Josh Walker, vice president of completions and operations at Chaparral Energy, said the company widely implements data analytics, but the analytics systems only work well if the data are managed the right way and “kept clean.” Walker said Chaparral can leverage the company’s historic production data to determine a specific reservoir landing location from a specific well pad and what the first method of artificial lift should be for that well.

“Beyond that, our goal is to get to real-time optimization,” he said. “That’s where the automation comes in so that we can control things from anywhere. We can get to the point, for example, historically with a plunger lift well we might have a lease operator tweak something one day and we’ll watch it for a week, and [then] we’ll make another tweak and we’ll watch it for a week.

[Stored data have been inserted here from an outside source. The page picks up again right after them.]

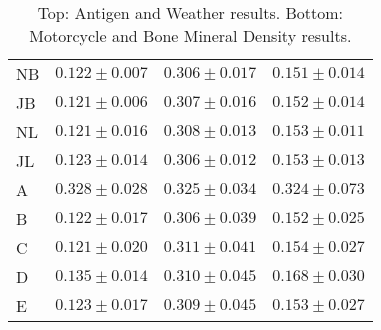 \documentclass[twoside]{article} \usepackage{aistats2017}
\theoremstyle{definition}
\theoremstyle{theorem}
\begin{document}
\begin{table*}
\begin{center}
{\begin{tabular}{l|ccc}
									NB & $0.122 \pm 0.007$ & $\mathbf{0.306 \pm 0.017}$ & $\mathbf{0.151 \pm
										0.014}$ \\
									JB & $0.121 \pm 0.006$ & $0.307 \pm 0.016$ & $0.152 \pm 0.014$ \\
									NL & $0.121 \pm 0.016$ & $0.308 \pm 0.013$ & $0.153 \pm 0.011$ \\
									JL & $0.123 \pm 0.014$ & $\mathbf{0.306 \pm 0.012}$ & $0.153 \pm 0.013$ \\
									A & $0.328 \pm 0.028$ & $0.325 \pm 0.034$ & $0.324 \pm 0.073$ \\
									B & $0.122 \pm 0.017$ & $\mathbf{0.306 \pm 0.039}$ & $0.152 \pm 0.025$ \\
									C & $0.121 \pm 0.020$ & $0.311 \pm 0.041$ & $0.154 \pm 0.027$ \\
									D & $0.135 \pm 0.014$ & $0.310 \pm 0.045$ & $0.168 \pm 0.030$ \\
									E & $0.123 \pm 0.017$ & $0.309 \pm 0.045$ & $0.153 \pm 0.027$
								\end{tabular}}
							\end{center}
							\caption{Top: Antigen and Weather results. Bottom: Motorcycle and Bone Mineral Density results.}
							\label{table:results}
						\end{table*}
						
						
\end{document}
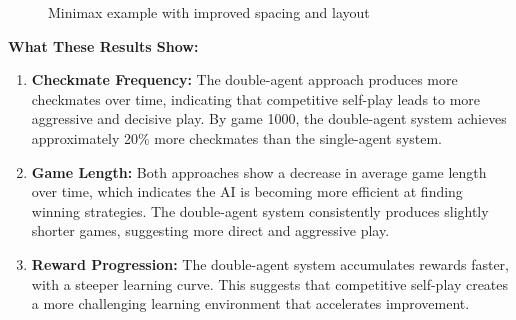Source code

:\documentclass[11pt]{article}
\begin{document}
\begin{figure}[ht]
    \centering
    \caption{Minimax example with improved spacing and layout}
    \label{fig:minimax_example}
\end{figure}

\textbf{What These Results Show:}

\begin{enumerate}
    \item \textbf{Checkmate Frequency:} The double-agent approach produces more checkmates over time, indicating that competitive self-play leads to more aggressive and decisive play. By game 1000, the double-agent system achieves approximately 20\% more checkmates than the single-agent system.
    
    \item \textbf{Game Length:} Both approaches show a decrease in average game length over time, which indicates the AI is becoming more efficient at finding winning strategies. The double-agent system consistently produces slightly shorter games, suggesting more direct and aggressive play.
    
    \item \textbf{Reward Progression:} The double-agent system accumulates rewards faster, with a steeper learning curve. This suggests that competitive self-play creates a more challenging learning environment that accelerates improvement.
\end{enumerate}
\end{document}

Where with the real-time optimization, we can see everything in real time and make immediate changes. You can have a machine make 30 changes within a day and get a result that took weeks in the past ironed out in a matter of hours or days.”

Parent/child well challenges

One of the most significant challenges facing the oil and gas industry in regard to production is the relationship between producing “parent” and “child” wells, or well bashing. Well bashing is a result of drilling infill, or child, wells that interfere with existing parent wells as fractures from the new wells connect with the old ones, which can lead to a loss of fracturing fluids and underperformance in both wells.

Well bashing can significantly reduce the amount of recoverable reserves from a reservoir. Operators in every basin acknowledge the problem, but solutions are so far proving elusive.

Elkin said that although EQT does face issues with parent/ child well interactions, the Marcellus Basin is relatively more “forgiving” than other plays. He said EQT manages the effect of offset depletion by managing pressure on the parent well prior to completing the child well.

“Unfortunately, there is no one-size-fits-all solution,” he said. “Both produced volume and the completion design of the parent well can affect the outcome, and alterations to the spacing and completion design of the child well may also be necessary to mitigate this interaction.”

Turnini said Devon is still “exploring options” but has seen some success in controlling the effects of well bashing by recharging the parent well with water ranging from small to larger jobs equivalent to the original fracturing job.

In its Permian Basin operations, Shell conducts reservoir development for the entire reservoir area, taking into consideration the optimal well spacing and completion design for each horizon, Gerges said.

“Dependencies between horizons are managed as co-development, with a focus on managing interference and minimizing parent/child depletion to maximize recovery and value,” he said.

Oasis’ Reid said that in North Dakota the company is applying full-field development strategies, so Oasis does not have much activity cycling in the same area, which helps allay the effects of well bashing.

“We generally have one parent well in each of our DSUs, and when we come in for development drilling we are drilling out the full DSU at all depths in the Bakken and Three Forks to minimize future interference effects,” he said. “In addition, we are often refracking the parent well to improve its performance and to minimize the disruption to the new wells from a depleted parent well.”

As operators turn their attention to production optimization, they will face a multitude of challenges, from implementing artificial lift techniques to addressing the interactions of parent and child wells. Both service providers and operators alike agree that as production optimization plays an increasingly important role in the industry a major step change moving forward will be the application of data analytics, predictive and optimization programs.

“The industry as a whole has always optimized production; it’s just been an extremely laborious and slow process,” Silverwell’s Makin said. “What we are now on the cusp of being able to do is make that process immensely efficient with a much faster cycle time.”